===== GIVEN RECORDS

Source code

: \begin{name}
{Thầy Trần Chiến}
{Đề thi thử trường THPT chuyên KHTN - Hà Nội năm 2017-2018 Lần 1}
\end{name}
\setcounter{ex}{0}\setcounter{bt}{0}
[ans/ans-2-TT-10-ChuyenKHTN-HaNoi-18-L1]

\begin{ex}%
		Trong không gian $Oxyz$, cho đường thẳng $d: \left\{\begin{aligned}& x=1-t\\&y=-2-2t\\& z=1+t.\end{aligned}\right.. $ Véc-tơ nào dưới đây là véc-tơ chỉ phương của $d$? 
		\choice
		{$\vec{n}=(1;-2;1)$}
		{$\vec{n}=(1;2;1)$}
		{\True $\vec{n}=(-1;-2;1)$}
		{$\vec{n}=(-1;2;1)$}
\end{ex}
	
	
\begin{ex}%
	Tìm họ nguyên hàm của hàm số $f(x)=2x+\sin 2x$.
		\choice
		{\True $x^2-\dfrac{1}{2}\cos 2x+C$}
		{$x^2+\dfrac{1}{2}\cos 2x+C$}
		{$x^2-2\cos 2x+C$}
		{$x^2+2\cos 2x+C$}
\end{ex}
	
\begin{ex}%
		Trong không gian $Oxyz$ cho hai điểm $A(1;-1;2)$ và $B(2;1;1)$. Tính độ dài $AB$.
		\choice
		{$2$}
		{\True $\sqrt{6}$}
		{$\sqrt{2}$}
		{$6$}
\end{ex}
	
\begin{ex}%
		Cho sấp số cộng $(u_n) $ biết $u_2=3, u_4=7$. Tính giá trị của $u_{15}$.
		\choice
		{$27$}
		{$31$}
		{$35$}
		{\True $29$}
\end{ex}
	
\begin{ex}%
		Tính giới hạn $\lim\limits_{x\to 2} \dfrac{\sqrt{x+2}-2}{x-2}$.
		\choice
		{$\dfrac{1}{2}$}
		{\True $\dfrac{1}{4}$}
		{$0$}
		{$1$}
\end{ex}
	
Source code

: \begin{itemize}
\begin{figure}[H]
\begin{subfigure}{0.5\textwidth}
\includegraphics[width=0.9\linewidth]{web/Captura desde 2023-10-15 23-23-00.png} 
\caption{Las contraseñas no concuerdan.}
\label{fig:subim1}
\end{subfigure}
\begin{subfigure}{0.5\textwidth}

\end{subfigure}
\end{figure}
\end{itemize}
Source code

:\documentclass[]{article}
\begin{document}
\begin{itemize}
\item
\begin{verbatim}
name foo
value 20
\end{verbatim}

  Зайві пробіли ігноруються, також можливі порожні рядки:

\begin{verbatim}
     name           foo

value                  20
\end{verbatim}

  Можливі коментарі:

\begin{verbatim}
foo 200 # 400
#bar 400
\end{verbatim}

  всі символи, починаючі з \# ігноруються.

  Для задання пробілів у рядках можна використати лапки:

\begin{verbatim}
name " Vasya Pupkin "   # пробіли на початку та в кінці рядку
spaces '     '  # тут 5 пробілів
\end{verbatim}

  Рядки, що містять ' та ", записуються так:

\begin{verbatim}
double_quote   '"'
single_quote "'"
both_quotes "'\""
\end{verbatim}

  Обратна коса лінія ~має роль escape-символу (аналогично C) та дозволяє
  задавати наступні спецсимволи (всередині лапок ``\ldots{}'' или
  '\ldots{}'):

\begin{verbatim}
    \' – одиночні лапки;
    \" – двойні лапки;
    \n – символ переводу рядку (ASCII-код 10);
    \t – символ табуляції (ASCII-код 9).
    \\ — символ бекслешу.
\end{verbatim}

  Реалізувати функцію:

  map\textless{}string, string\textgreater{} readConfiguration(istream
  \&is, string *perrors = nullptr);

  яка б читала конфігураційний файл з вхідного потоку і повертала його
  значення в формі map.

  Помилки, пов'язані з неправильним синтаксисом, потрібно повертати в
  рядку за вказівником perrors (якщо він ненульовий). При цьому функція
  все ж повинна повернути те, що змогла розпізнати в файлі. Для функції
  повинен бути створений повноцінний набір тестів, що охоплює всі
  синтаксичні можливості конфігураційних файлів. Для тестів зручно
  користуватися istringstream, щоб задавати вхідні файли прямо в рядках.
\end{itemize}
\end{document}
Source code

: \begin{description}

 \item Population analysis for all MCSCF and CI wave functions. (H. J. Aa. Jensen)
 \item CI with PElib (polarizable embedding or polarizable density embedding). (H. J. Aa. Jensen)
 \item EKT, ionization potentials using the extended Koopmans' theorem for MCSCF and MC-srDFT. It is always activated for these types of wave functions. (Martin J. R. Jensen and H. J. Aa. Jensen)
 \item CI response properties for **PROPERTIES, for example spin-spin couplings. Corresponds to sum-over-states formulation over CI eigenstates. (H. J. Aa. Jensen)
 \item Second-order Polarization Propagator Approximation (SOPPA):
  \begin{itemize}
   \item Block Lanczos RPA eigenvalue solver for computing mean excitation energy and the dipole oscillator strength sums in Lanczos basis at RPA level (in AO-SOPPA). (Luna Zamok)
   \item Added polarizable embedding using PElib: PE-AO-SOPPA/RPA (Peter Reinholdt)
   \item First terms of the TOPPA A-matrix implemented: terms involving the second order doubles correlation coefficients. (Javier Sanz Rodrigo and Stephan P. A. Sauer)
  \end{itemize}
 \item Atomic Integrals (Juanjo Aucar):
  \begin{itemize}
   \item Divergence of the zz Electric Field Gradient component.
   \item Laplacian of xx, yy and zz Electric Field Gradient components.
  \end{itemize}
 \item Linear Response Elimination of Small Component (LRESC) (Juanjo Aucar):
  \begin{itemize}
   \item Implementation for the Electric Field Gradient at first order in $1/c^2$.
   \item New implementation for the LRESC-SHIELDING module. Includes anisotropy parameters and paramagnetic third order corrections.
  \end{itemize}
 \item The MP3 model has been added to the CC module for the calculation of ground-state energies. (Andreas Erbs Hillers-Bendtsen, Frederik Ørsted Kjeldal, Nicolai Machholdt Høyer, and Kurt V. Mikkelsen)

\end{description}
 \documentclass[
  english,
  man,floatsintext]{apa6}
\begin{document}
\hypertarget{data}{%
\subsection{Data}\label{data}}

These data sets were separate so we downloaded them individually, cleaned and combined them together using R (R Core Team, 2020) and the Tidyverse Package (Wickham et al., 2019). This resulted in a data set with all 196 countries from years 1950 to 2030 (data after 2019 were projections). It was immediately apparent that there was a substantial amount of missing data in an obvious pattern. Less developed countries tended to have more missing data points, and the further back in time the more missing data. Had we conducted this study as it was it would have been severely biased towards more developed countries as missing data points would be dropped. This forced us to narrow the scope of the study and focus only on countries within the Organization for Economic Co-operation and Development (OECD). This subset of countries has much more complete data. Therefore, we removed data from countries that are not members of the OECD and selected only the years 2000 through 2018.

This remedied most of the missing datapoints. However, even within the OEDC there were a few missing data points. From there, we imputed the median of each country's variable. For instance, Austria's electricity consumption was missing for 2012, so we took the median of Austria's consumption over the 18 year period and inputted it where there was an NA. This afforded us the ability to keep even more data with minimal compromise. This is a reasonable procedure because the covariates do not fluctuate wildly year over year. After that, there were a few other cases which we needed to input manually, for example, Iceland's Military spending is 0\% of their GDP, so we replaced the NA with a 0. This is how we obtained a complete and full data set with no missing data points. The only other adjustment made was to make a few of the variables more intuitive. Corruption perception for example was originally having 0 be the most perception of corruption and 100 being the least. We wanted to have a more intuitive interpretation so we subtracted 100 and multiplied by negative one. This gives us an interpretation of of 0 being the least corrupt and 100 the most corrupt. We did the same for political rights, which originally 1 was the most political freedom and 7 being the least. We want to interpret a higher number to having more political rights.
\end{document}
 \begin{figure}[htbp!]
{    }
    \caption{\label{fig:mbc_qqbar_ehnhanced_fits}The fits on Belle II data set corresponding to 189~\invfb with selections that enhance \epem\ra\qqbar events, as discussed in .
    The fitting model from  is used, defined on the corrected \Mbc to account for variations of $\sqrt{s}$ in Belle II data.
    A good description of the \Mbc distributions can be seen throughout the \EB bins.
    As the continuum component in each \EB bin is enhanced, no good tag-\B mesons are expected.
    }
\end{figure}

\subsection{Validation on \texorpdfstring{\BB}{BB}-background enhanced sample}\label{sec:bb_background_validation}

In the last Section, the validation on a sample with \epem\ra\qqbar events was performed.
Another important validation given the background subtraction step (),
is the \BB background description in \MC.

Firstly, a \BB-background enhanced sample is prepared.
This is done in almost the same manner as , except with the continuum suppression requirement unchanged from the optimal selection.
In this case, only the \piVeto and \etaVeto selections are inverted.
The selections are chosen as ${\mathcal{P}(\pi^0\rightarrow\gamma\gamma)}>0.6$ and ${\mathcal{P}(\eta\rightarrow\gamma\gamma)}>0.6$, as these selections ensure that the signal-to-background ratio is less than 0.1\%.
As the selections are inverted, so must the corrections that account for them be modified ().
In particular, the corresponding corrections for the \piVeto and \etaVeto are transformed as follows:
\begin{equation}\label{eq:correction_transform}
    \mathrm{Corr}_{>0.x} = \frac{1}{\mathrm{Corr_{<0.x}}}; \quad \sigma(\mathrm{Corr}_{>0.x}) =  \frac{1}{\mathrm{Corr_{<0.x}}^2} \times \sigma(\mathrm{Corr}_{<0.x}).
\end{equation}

==========

### EXERCISE GOAL
Please reproduce the lines from the line with "все ж повинна" to the line with "and H. J. Aa. Jensen)", both ends included, exactly as they appear above.

### ANSWER BELOW
  все ж повинна повернути те, що змогла розпізнати в файлі. Для функції
  повинен бути створений повноцінний набір тестів, що охоплює всі
  синтаксичні можливості конфігураційних файлів. Для тестів зручно
  користуватися istringstream, щоб задавати вхідні файли прямо в рядках.
\end{itemize}
\end{document}
Source code

: \begin{description}

 \item Population analysis for all MCSCF and CI wave functions. (H. J. Aa. Jensen)
 \item CI with PElib (polarizable embedding or polarizable density embedding). (H. J. Aa. Jensen)
 \item EKT, ionization potentials using the extended Koopmans' theorem for MCSCF and MC-srDFT. It is always activated for these types of wave functions. (Martin J. R. Jensen and H. J. Aa. Jensen)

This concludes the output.